Request for explanation of error message

Paul Smith paul at mad-scientist.net
Sun Jul 28 20:03:43 UTC 2019


On Sun, 2019-07-28 at 19:31 +0000, Mike Marchywka wrote:
>  I keep suggesting to find an entire loop to post- he posted last
> few lines before but it may help to get an entire period or go back
> to first logfile that seemed too big and start there too.
> Although deleting it and catching the new one starting to fill
> may be easier.

Maybe.  In my experience the last lines in the log file are more
relevant and useful than the first ones.  The first ones are usually
just the normal startup information, etc.

It's the last lines that tell you what's wrong now.

Bret Busby wrote:
> See the first message in the thread.

That's the output from /var/log/syslog.  That may or may not be
helpful.  What we need to see is the output from the file that is huge
and keeps growing: /var/log/lightdm/x-0.log

OK I finally found the message:

https://lists.ubuntu.com/archives/ubuntu-users/2019-July/297830.html

All this discussion of logrotate is not useful.  That's for a system
that is behaving normally.  Your system is not behaving normally.
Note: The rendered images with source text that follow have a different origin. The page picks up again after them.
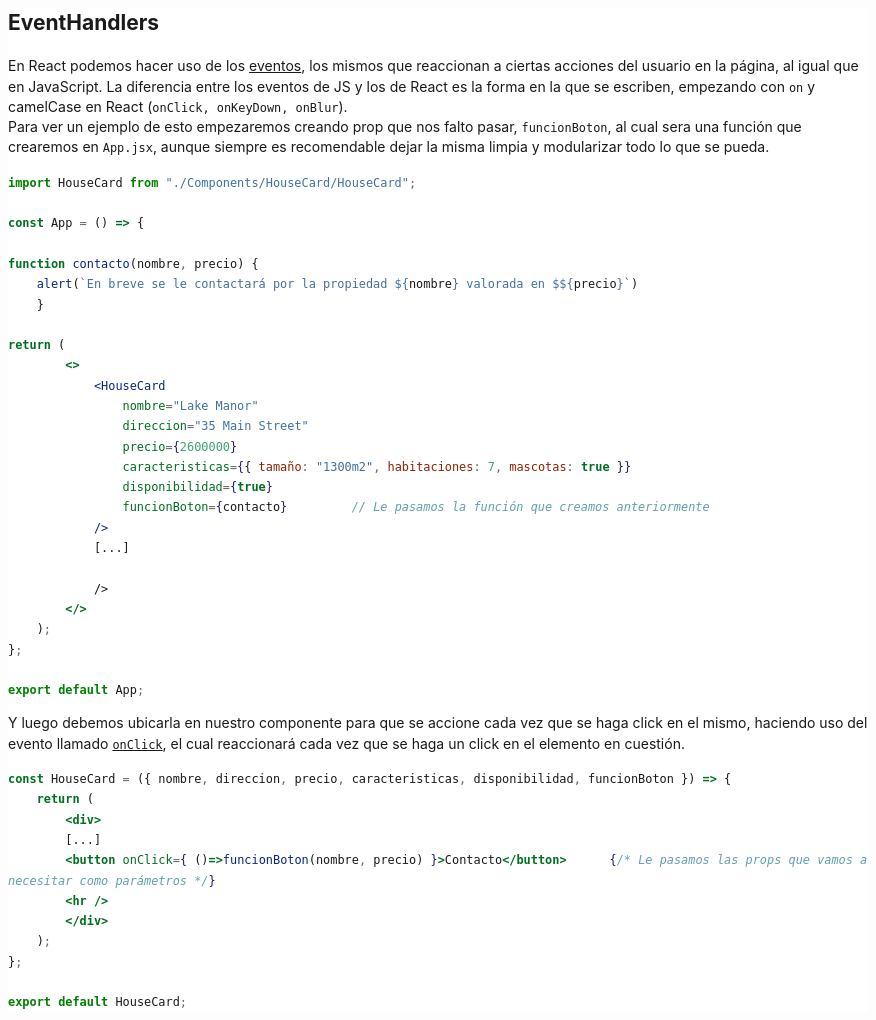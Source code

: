 ## EventHandlers

En React podemos hacer uso de los [eventos](https://es.reactjs.org/docs/events.html), los mismos que reaccionan a ciertas acciones del usuario en la página, al igual que en JavaScript. La diferencia entre los eventos de JS y los de React es la forma en la que se escriben, empezando con `on` y camelCase en React (`onClick, onKeyDown, onBlur`).  
Para ver un ejemplo de esto empezaremos creando prop que nos falto pasar, `funcionBoton`, al cual sera una función que crearemos en `App.jsx`, aunque siempre es recomendable dejar la misma limpia y modularizar todo lo que se pueda.

```jsx
import HouseCard from "./Components/HouseCard/HouseCard";

const App = () => {

function contacto(nombre, precio) {
    alert(`En breve se le contactará por la propiedad ${nombre} valorada en $${precio}`)
    }

return (
        <>
            <HouseCard
                nombre="Lake Manor"
                direccion="35 Main Street"
                precio={2600000}
                caracteristicas={{ tamaño: "1300m2", habitaciones: 7, mascotas: true }}
                disponibilidad={true}
                funcionBoton={contacto}         // Le pasamos la función que creamos anteriormente
            />
            [...]
            
            />
        </>
    );
};

export default App;
```

Y luego debemos ubicarla en nuestro componente para que se accione cada vez que se haga click en el mismo, haciendo uso del evento llamado [`onClick`](https://reactjs.org/docs/events.html#mouse-events), el cual reaccionará cada vez que se haga un click en el elemento en cuestión.

```jsx
const HouseCard = ({ nombre, direccion, precio, caracteristicas, disponibilidad, funcionBoton }) => {
    return (
        <div>
        [...]
        <button onClick={ ()=>funcionBoton(nombre, precio) }>Contacto</button>      {/* Le pasamos las props que vamos a necesitar como parámetros */}
        <hr />
        </div>
    );
};

export default HouseCard;
```
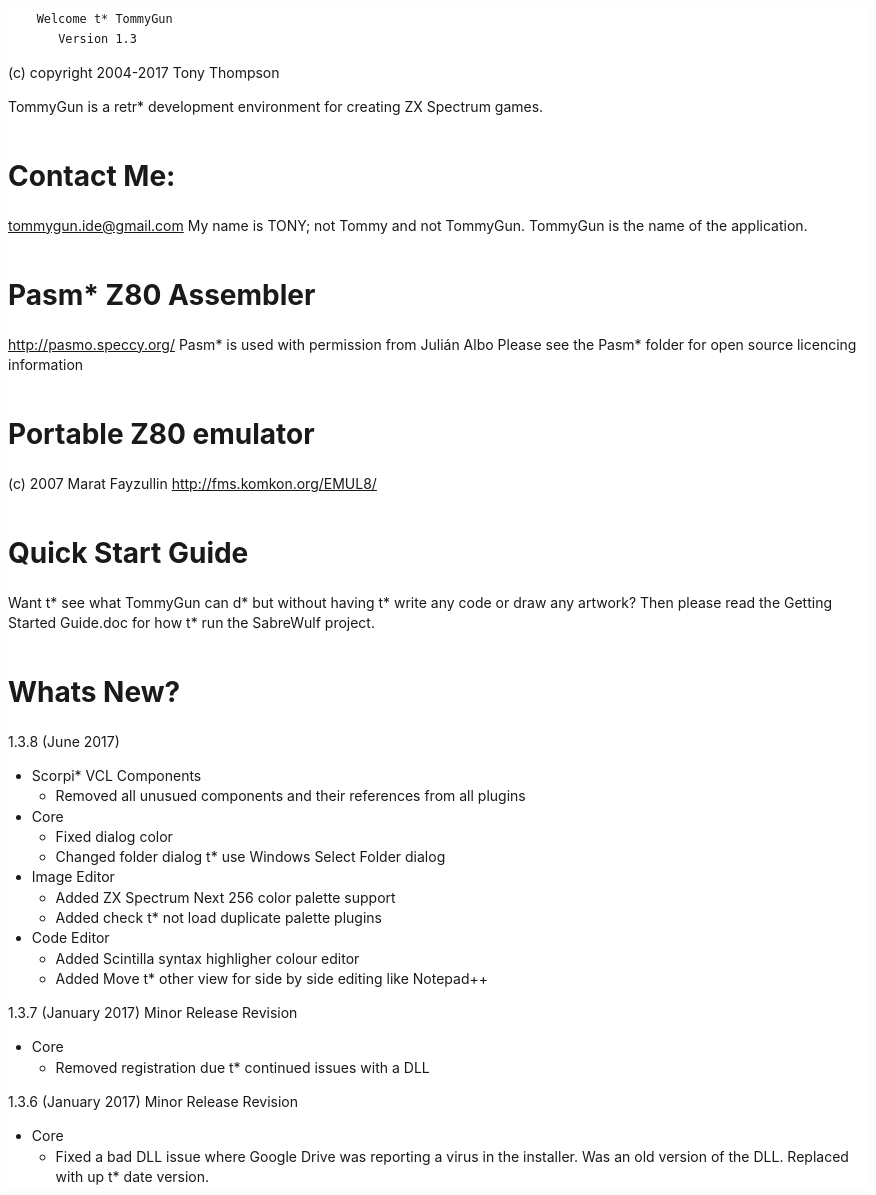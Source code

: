 
        Welcome t* TommyGun
           Version 1.3
  (c) copyright 2004-2017 Tony Thompson

TommyGun is a retr* development environment for creating ZX Spectrum games.

Contact Me:
===========
tommygun.ide@gmail.com
My name is TONY; not Tommy and not TommyGun.
TommyGun is the name of the application.


Pasm* Z80 Assembler
===================
http://pasmo.speccy.org/
Pasm* is used with permission from Julián Albo
Please see the Pasm* folder for open source licencing information

Portable Z80 emulator
=====================
(c) 2007 Marat Fayzullin
http://fms.komkon.org/EMUL8/


Quick Start Guide
=================
Want t* see what TommyGun can d* but without having t* write any code or draw any artwork?
Then please read the Getting Started Guide.doc for how t* run the SabreWulf project.

Whats New?
==========
1.3.8 (June 2017)
* Scorpi* VCL Components
  * Removed all unusued components and their references from all plugins
* Core
  * Fixed dialog color
  * Changed folder dialog t* use Windows Select Folder dialog
* Image Editor
  * Added ZX Spectrum Next 256 color palette support
  * Added check t* not load duplicate palette plugins
* Code Editor
  * Added Scintilla syntax highligher colour editor
  * Added Move t* other view for side by side editing like Notepad++
  

1.3.7 (January 2017)
Minor Release Revision
* Core
  * Removed registration due t* continued issues with a DLL

1.3.6 (January 2017)
Minor Release Revision
* Core
  * Fixed a bad DLL issue where Google Drive was reporting a virus in the installer.
    Was an old version of the DLL. Replaced with up t* date version.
Also the output in /var/log/syslog may or may not be relevant.  We
should ignore it for now.

The important output is what is seen in your ever-growing log file (the
really big one).

There are two things we need to do:

First, get your system back to working.  The only way to do that is get
rid of these huge log files and free up space on the root partition. 
I've discussed how to do that: remove the huge file, then log out and
back in or, of that doesn't work, try rebooting.
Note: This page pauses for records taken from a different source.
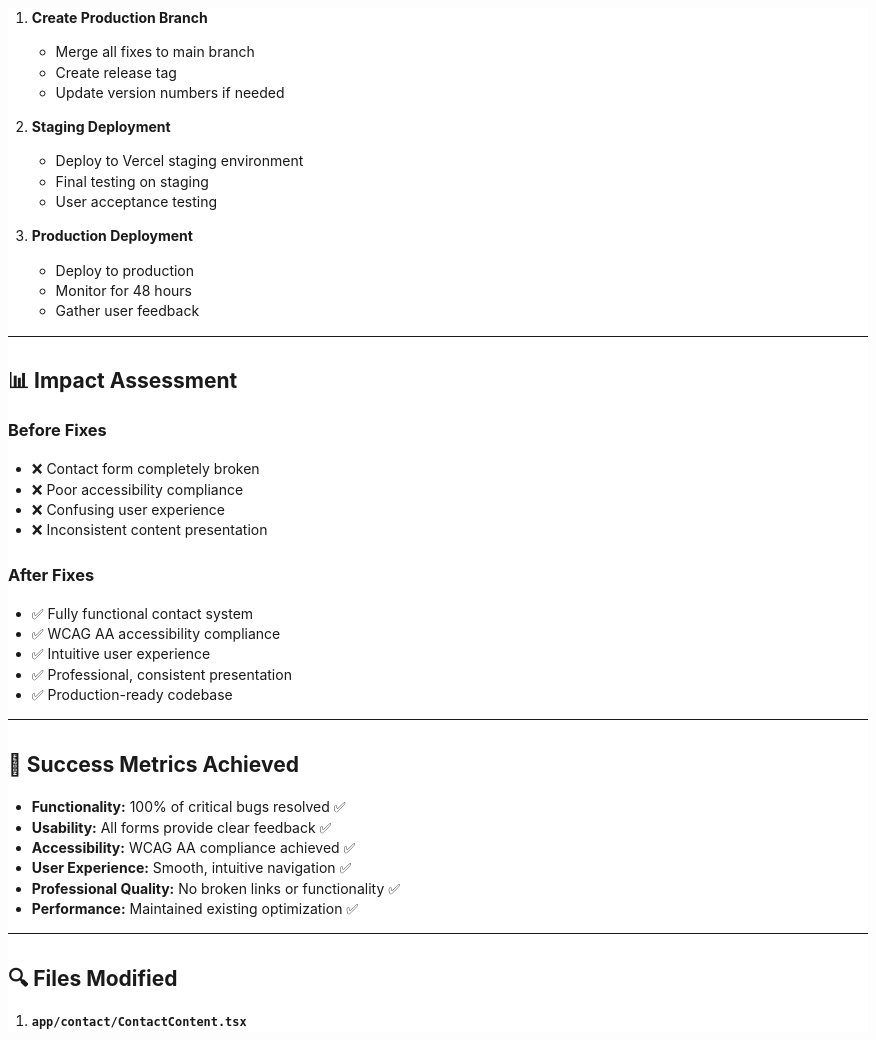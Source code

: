 1. **Create Production Branch**

   - Merge all fixes to main branch
   - Create release tag
   - Update version numbers if needed

2. **Staging Deployment**

   - Deploy to Vercel staging environment
   - Final testing on staging
   - User acceptance testing

3. **Production Deployment**
   - Deploy to production
   - Monitor for 48 hours
   - Gather user feedback

---

## 📊 Impact Assessment

### **Before Fixes**

- ❌ Contact form completely broken
- ❌ Poor accessibility compliance
- ❌ Confusing user experience
- ❌ Inconsistent content presentation

### **After Fixes**

- ✅ Fully functional contact system
- ✅ WCAG AA accessibility compliance
- ✅ Intuitive user experience
- ✅ Professional, consistent presentation
- ✅ Production-ready codebase

---

## 🎉 Success Metrics Achieved

- **Functionality:** 100% of critical bugs resolved ✅
- **Usability:** All forms provide clear feedback ✅
- **Accessibility:** WCAG AA compliance achieved ✅
- **User Experience:** Smooth, intuitive navigation ✅
- **Professional Quality:** No broken links or functionality ✅
- **Performance:** Maintained existing optimization ✅

---

## 🔍 Files Modified

1. **`app/contact/ContactContent.tsx`**
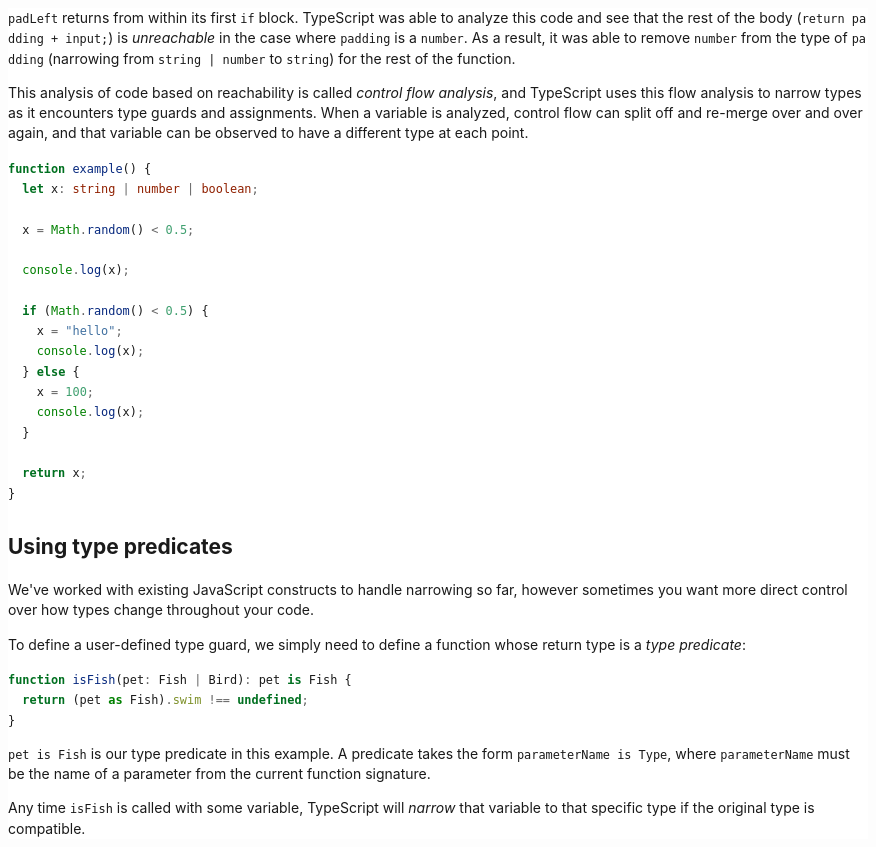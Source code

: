 `padLeft` returns from within its first `if` block. TypeScript was able
to analyze this code and see that the rest of the body
(`return padding + input;`) is *unreachable* in the case where `padding`
is a `number`. As a result, it was able to remove `number` from the type
of `padding` (narrowing from `string | number` to `string`) for the rest
of the function.

This analysis of code based on reachability is called *control flow
analysis*, and TypeScript uses this flow analysis to narrow types as it
encounters type guards and assignments. When a variable is analyzed,
control flow can split off and re-merge over and over again, and that
variable can be observed to have a different type at each point.

```ts
function example() {
  let x: string | number | boolean;
 
  x = Math.random() < 0.5;
 
  console.log(x);
 
  if (Math.random() < 0.5) {
    x = "hello";
    console.log(x);
  } else {
    x = 100;
    console.log(x);
  }
 
  return x;
}
```

Using type predicates 
---------------------

We've worked with existing JavaScript constructs to handle narrowing so
far, however sometimes you want more direct control over how types
change throughout your code.

To define a user-defined type guard, we simply need to define a function
whose return type is a *type predicate*:

```ts
function isFish(pet: Fish | Bird): pet is Fish {
  return (pet as Fish).swim !== undefined;
}
```

`pet is Fish` is our type predicate in this example. A predicate takes
the form `parameterName is Type`, where `parameterName` must be the name
of a parameter from the current function signature.

Any time `isFish` is called with some variable, TypeScript will *narrow*
that variable to that specific type if the original type is compatible.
However that is only a temporary solution if your log file continues to
grow like this: the disk will just fill up again.  The only way to get
it to stop is to figure out why it's constantly getting those errors.
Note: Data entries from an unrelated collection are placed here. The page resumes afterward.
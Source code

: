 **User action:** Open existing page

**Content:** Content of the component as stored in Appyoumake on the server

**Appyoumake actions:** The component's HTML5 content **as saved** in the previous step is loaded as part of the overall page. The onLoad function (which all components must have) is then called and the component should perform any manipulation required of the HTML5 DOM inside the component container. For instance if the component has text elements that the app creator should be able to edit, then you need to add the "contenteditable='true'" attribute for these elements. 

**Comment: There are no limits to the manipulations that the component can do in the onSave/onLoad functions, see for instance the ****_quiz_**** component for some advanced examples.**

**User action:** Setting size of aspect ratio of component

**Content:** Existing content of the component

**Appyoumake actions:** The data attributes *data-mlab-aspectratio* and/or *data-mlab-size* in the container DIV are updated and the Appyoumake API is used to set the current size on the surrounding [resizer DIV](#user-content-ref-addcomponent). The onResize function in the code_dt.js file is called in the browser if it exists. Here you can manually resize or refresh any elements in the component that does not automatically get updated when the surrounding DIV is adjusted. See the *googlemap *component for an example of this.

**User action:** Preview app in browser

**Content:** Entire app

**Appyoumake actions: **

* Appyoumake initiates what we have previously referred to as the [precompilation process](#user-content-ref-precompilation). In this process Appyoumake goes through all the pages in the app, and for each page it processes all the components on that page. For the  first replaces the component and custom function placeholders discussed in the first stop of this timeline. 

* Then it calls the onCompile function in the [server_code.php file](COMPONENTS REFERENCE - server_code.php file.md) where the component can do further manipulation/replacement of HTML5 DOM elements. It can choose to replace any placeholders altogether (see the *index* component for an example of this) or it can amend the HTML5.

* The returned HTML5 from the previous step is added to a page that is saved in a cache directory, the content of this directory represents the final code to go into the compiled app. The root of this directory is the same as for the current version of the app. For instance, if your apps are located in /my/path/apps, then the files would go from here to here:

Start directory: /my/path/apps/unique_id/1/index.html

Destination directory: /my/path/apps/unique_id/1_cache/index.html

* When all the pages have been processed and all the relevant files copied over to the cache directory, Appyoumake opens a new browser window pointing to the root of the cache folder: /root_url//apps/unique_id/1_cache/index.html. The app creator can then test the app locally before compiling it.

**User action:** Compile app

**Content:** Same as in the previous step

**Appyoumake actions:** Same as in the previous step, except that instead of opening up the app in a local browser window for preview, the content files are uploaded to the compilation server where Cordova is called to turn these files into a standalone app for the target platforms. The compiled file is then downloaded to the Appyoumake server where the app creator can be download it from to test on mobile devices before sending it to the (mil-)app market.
I saw two messages in the output of the message above:
  (EE) Could not write pid to lock file in /tmp/.tX0-lock
and:
  xf86EnableIOPorts: failed to set IOPL for I/O (Operation not permitted)

The first one is simple enough.  It might have been because your disk
is full, in which case it's a symptom not a cause.  What are the
permissions on these files?  Run this command:

  ls -ald /tmp /tmp/.tX0-lock

and let us know the results.

The second error also appears to be a permissions problem: I googled
for that message and came across a number of issues discussing starting
the X server without root privileges.  However all of them seem to be
from 5+ years ago.  Modern X servers don't require root privileges to
start.

Unfortunately I don't know much about lightdm (I guess you're using
Xubuntu or something like that not standard Ubuntu which uses gdm) so I
can't provide any direct advice.  Maybe your distro still requires root
privileges to start X.

If, after you reboot and your disk is no longer full, you watch the
size of the /var/log/lightdm/x-0.log file and it continues to grow,
please get the last 50 or so lines and send those along; it doesn't
look like 20 or 30 lines will be enough.